Simpson is accused of murdering his wife, Suzanne Clark Simpson, who was last seen in Alamo Heights on Oct. 6.
While not having that crucial piece of the puzzle, Tulsa County (Okla.) District Attorney Steve Kunzweiler said prosecutors can still make their case.
“I would say in this (Tulsa County in Oklahoma) office, we’ve had more than our share,” Kunzweiler said.
Kunzweiler said his office has handled at least four cases where they began prosecution without a body, including one in October 2024.
“The advances in technology have made significant inroads in criminal prosecutions,” Kunzweiler said.
That technology includes crash data from cars and surveillance video.
In Brad Simpson’s case, investigators said there’s much to consider.
A recently unsealed murder warrant states that there is surveillance video from a Whataburger in Boerne from Oct. 7 — the day after Suzanne Clark Simpson was last seen.
According to court records, trash bags, a large heavy-duty trash can, an ice chest, and a large bulky item wrapped in a tarp appear in the back of Simpson’s truck.
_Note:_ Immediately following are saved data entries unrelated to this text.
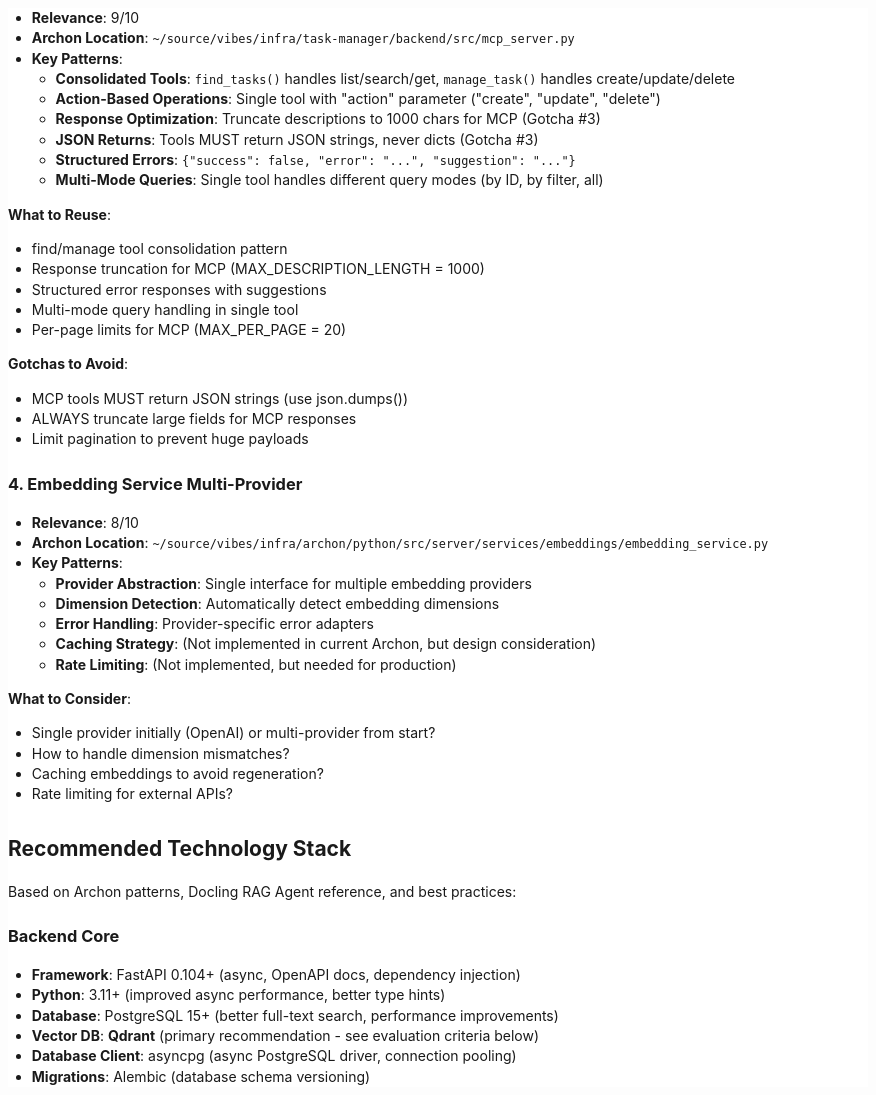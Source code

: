 - **Relevance**: 9/10
- **Archon Location**: `~/source/vibes/infra/task-manager/backend/src/mcp_server.py`
- **Key Patterns**:
  - **Consolidated Tools**: `find_tasks()` handles list/search/get, `manage_task()` handles create/update/delete
  - **Action-Based Operations**: Single tool with "action" parameter ("create", "update", "delete")
  - **Response Optimization**: Truncate descriptions to 1000 chars for MCP (Gotcha #3)
  - **JSON Returns**: Tools MUST return JSON strings, never dicts (Gotcha #3)
  - **Structured Errors**: `{"success": false, "error": "...", "suggestion": "..."}`
  - **Multi-Mode Queries**: Single tool handles different query modes (by ID, by filter, all)

**What to Reuse**:
- find/manage tool consolidation pattern
- Response truncation for MCP (MAX_DESCRIPTION_LENGTH = 1000)
- Structured error responses with suggestions
- Multi-mode query handling in single tool
- Per-page limits for MCP (MAX_PER_PAGE = 20)

**Gotchas to Avoid**:
- MCP tools MUST return JSON strings (use json.dumps())
- ALWAYS truncate large fields for MCP responses
- Limit pagination to prevent huge payloads

### 4. Embedding Service Multi-Provider

- **Relevance**: 8/10
- **Archon Location**: `~/source/vibes/infra/archon/python/src/server/services/embeddings/embedding_service.py`
- **Key Patterns**:
  - **Provider Abstraction**: Single interface for multiple embedding providers
  - **Dimension Detection**: Automatically detect embedding dimensions
  - **Error Handling**: Provider-specific error adapters
  - **Caching Strategy**: (Not implemented in current Archon, but design consideration)
  - **Rate Limiting**: (Not implemented, but needed for production)

**What to Consider**:
- Single provider initially (OpenAI) or multi-provider from start?
- How to handle dimension mismatches?
- Caching embeddings to avoid regeneration?
- Rate limiting for external APIs?

## Recommended Technology Stack

Based on Archon patterns, Docling RAG Agent reference, and best practices:

### Backend Core
- **Framework**: FastAPI 0.104+ (async, OpenAPI docs, dependency injection)
- **Python**: 3.11+ (improved async performance, better type hints)
- **Database**: PostgreSQL 15+ (better full-text search, performance improvements)
- **Vector DB**: **Qdrant** (primary recommendation - see evaluation criteria below)
- **Database Client**: asyncpg (async PostgreSQL driver, connection pooling)
- **Migrations**: Alembic (database schema versioning)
Later that morning, investigators said surveillance video showed Brad Simpson at a nearby Home Depot. He appeared to be buying two bags of concrete, a construction bucket with a lid, heavy-duty trash bags, Clorox disinfectant spray, and insect repellant, according to the warrant.
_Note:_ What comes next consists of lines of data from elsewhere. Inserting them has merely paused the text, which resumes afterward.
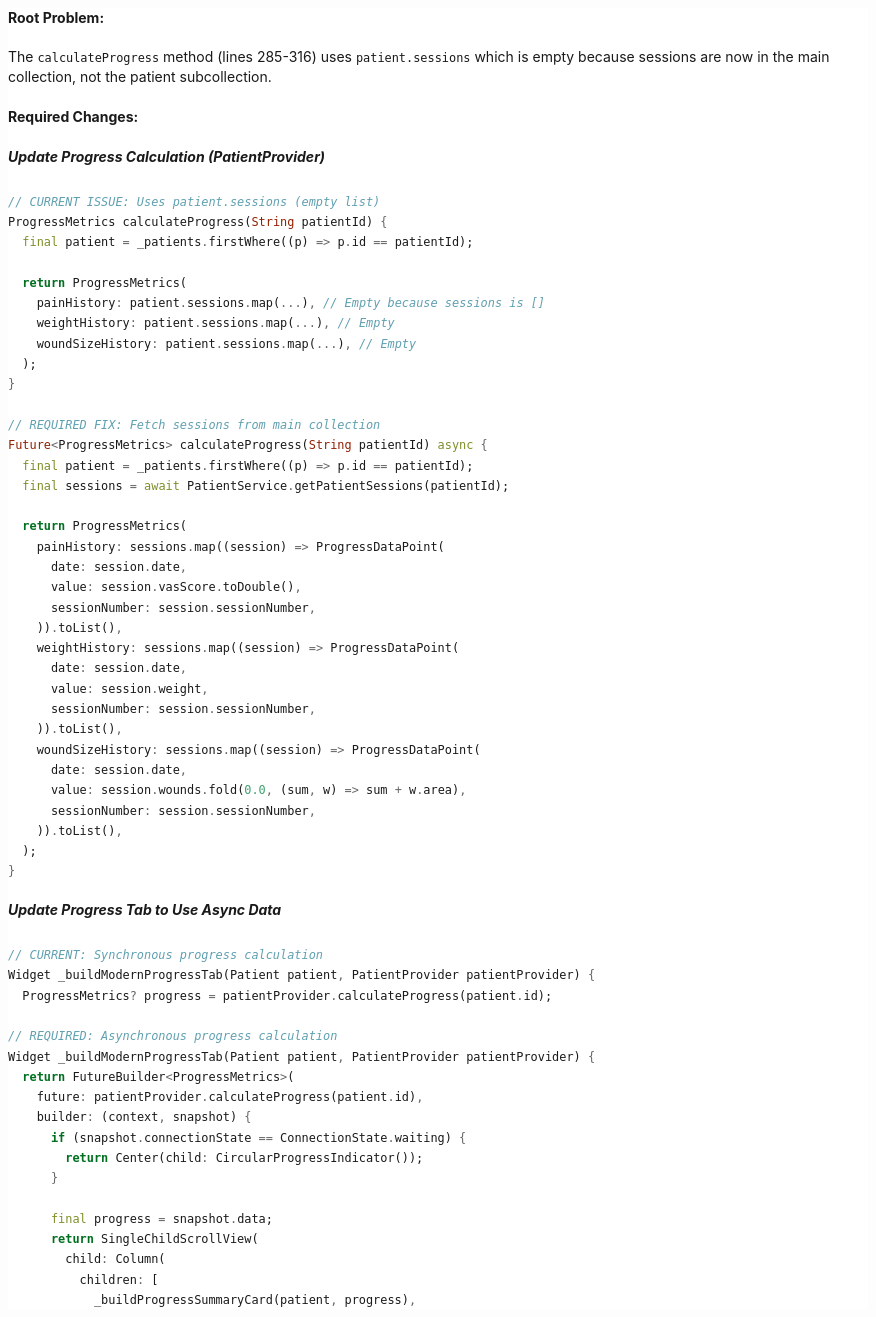 #### **Root Problem:**
The `calculateProgress` method (lines 285-316) uses `patient.sessions` which is empty because sessions are now in the main collection, not the patient subcollection.

#### **Required Changes:**

##### **Update Progress Calculation (PatientProvider)**
```dart
// CURRENT ISSUE: Uses patient.sessions (empty list)
ProgressMetrics calculateProgress(String patientId) {
  final patient = _patients.firstWhere((p) => p.id == patientId);
  
  return ProgressMetrics(
    painHistory: patient.sessions.map(...), // Empty because sessions is []
    weightHistory: patient.sessions.map(...), // Empty
    woundSizeHistory: patient.sessions.map(...), // Empty
  );
}

// REQUIRED FIX: Fetch sessions from main collection
Future<ProgressMetrics> calculateProgress(String patientId) async {
  final patient = _patients.firstWhere((p) => p.id == patientId);
  final sessions = await PatientService.getPatientSessions(patientId);
  
  return ProgressMetrics(
    painHistory: sessions.map((session) => ProgressDataPoint(
      date: session.date,
      value: session.vasScore.toDouble(),
      sessionNumber: session.sessionNumber,
    )).toList(),
    weightHistory: sessions.map((session) => ProgressDataPoint(
      date: session.date,
      value: session.weight,
      sessionNumber: session.sessionNumber,
    )).toList(),
    woundSizeHistory: sessions.map((session) => ProgressDataPoint(
      date: session.date,
      value: session.wounds.fold(0.0, (sum, w) => sum + w.area),
      sessionNumber: session.sessionNumber,
    )).toList(),
  );
}
```

##### **Update Progress Tab to Use Async Data**
```dart
// CURRENT: Synchronous progress calculation
Widget _buildModernProgressTab(Patient patient, PatientProvider patientProvider) {
  ProgressMetrics? progress = patientProvider.calculateProgress(patient.id);
  
// REQUIRED: Asynchronous progress calculation  
Widget _buildModernProgressTab(Patient patient, PatientProvider patientProvider) {
  return FutureBuilder<ProgressMetrics>(
    future: patientProvider.calculateProgress(patient.id),
    builder: (context, snapshot) {
      if (snapshot.connectionState == ConnectionState.waiting) {
        return Center(child: CircularProgressIndicator());
      }
      
      final progress = snapshot.data;
      return SingleChildScrollView(
        child: Column(
          children: [
            _buildProgressSummaryCard(patient, progress),
```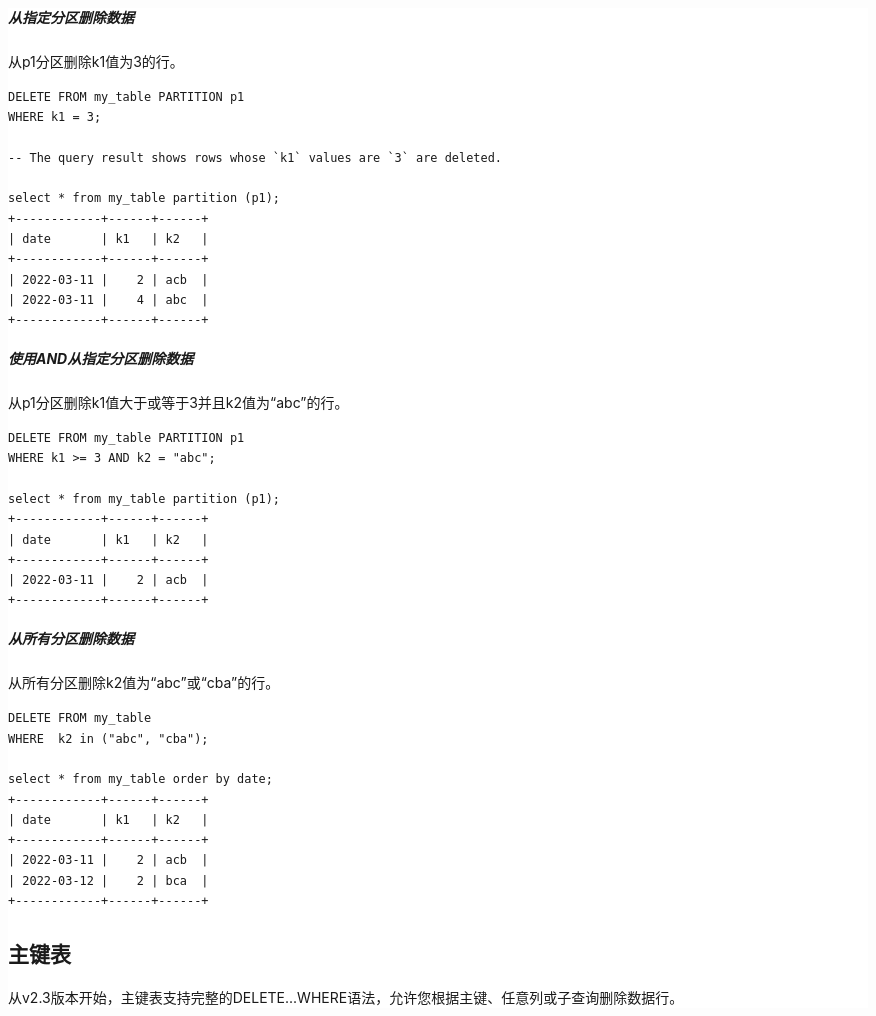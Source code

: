 ##### 从指定分区删除数据

从p1分区删除k1值为3的行。

```plain
DELETE FROM my_table PARTITION p1
WHERE k1 = 3;

-- The query result shows rows whose `k1` values are `3` are deleted.

select * from my_table partition (p1);
+------------+------+------+
| date       | k1   | k2   |
+------------+------+------+
| 2022-03-11 |    2 | acb  |
| 2022-03-11 |    4 | abc  |
+------------+------+------+
```

##### 使用AND从指定分区删除数据

从p1分区删除k1值大于或等于3并且k2值为“abc”的行。

```plain
DELETE FROM my_table PARTITION p1
WHERE k1 >= 3 AND k2 = "abc";

select * from my_table partition (p1);
+------------+------+------+
| date       | k1   | k2   |
+------------+------+------+
| 2022-03-11 |    2 | acb  |
+------------+------+------+
```

##### 从所有分区删除数据

从所有分区删除k2值为“abc”或“cba”的行。

```plain
DELETE FROM my_table
WHERE  k2 in ("abc", "cba");

select * from my_table order by date;
+------------+------+------+
| date       | k1   | k2   |
+------------+------+------+
| 2022-03-11 |    2 | acb  |
| 2022-03-12 |    2 | bca  |
+------------+------+------+
```

## 主键表

从v2.3版本开始，主键表支持完整的DELETE...WHERE语法，允许您根据主键、任意列或子查询删除数据行。
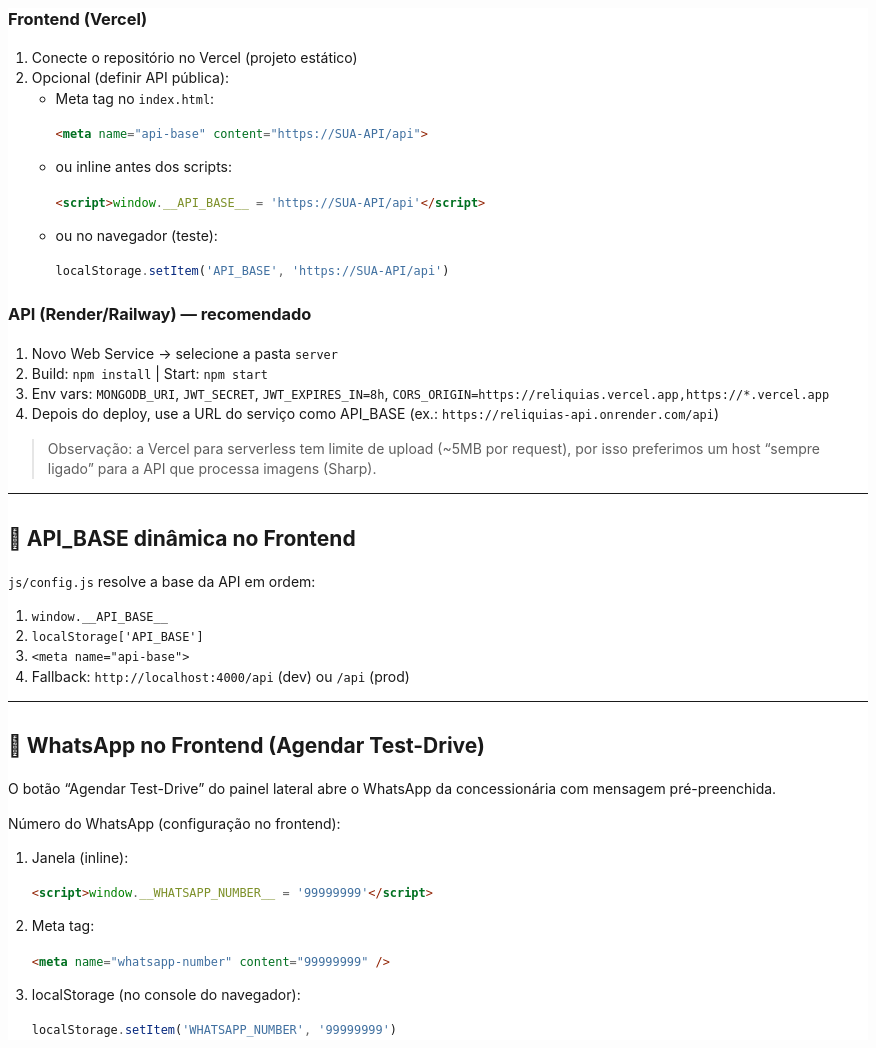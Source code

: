 ### Frontend (Vercel)
1. Conecte o repositório no Vercel (projeto estático)
2. Opcional (definir API pública):
	 - Meta tag no `index.html`:
		 ```html
		 <meta name="api-base" content="https://SUA-API/api">
		 ```
	 - ou inline antes dos scripts:
		 ```html
		 <script>window.__API_BASE__ = 'https://SUA-API/api'</script>
		 ```
	 - ou no navegador (teste):
		 ```js
		 localStorage.setItem('API_BASE', 'https://SUA-API/api')
		 ```

### API (Render/Railway) — recomendado
1. Novo Web Service → selecione a pasta `server`
2. Build: `npm install` | Start: `npm start`
3. Env vars: `MONGODB_URI`, `JWT_SECRET`, `JWT_EXPIRES_IN=8h`, `CORS_ORIGIN=https://reliquias.vercel.app,https://*.vercel.app`
4. Depois do deploy, use a URL do serviço como API_BASE (ex.: `https://reliquias-api.onrender.com/api`)

> Observação: a Vercel para serverless tem limite de upload (~5MB por request), por isso preferimos um host “sempre ligado” para a API que processa imagens (Sharp). 

---

## 🔁 API_BASE dinâmica no Frontend

`js/config.js` resolve a base da API em ordem:
1. `window.__API_BASE__`
2. `localStorage['API_BASE']`
3. `<meta name="api-base">`
4. Fallback: `http://localhost:4000/api` (dev) ou `/api` (prod)

---

## 💬 WhatsApp no Frontend (Agendar Test-Drive)

O botão “Agendar Test-Drive” do painel lateral abre o WhatsApp da concessionária com mensagem pré-preenchida.

Número do WhatsApp (configuração no frontend):
1. Janela (inline):
	```html
	<script>window.__WHATSAPP_NUMBER__ = '99999999'</script>
	```
2. Meta tag:
	```html
	<meta name="whatsapp-number" content="99999999" />
	```
3. localStorage (no console do navegador):
	```js
	localStorage.setItem('WHATSAPP_NUMBER', '99999999')
	```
The warrant does not state when or how investigators believe Suzanne Simpson was killed.
“In many respects, it becomes seeing is believing,” said Kunzweiler. “How a person died doesn’t necessarily have to be proven.”
On Thursday, Simpson’s attorneys filed a motion for an examining trial, which the former Bexar County District Attorney Nico LaHood explained is a defense strategy.
“The analogy I give is like playing poker, and someone raises you, and then the defense is going all in and waiting for the government to call them,” LaHood said. “And so that’s what they’re doing.”
The motion is uncommon in Bexar County and estimates that motion has been filed approximately five times in the last five years, LaHood said.
Kunzweiler said evidence and witnesses are critical in cases like Brad Simpson’s.
“Well, the best I can tell you is I have prosecuted cases with less successfully,” said Kunzweiler. “At the end of the day, we have to convince a jury beyond a reasonable doubt whether a crime was committed and whether that dude over there is the person that committed that crime.”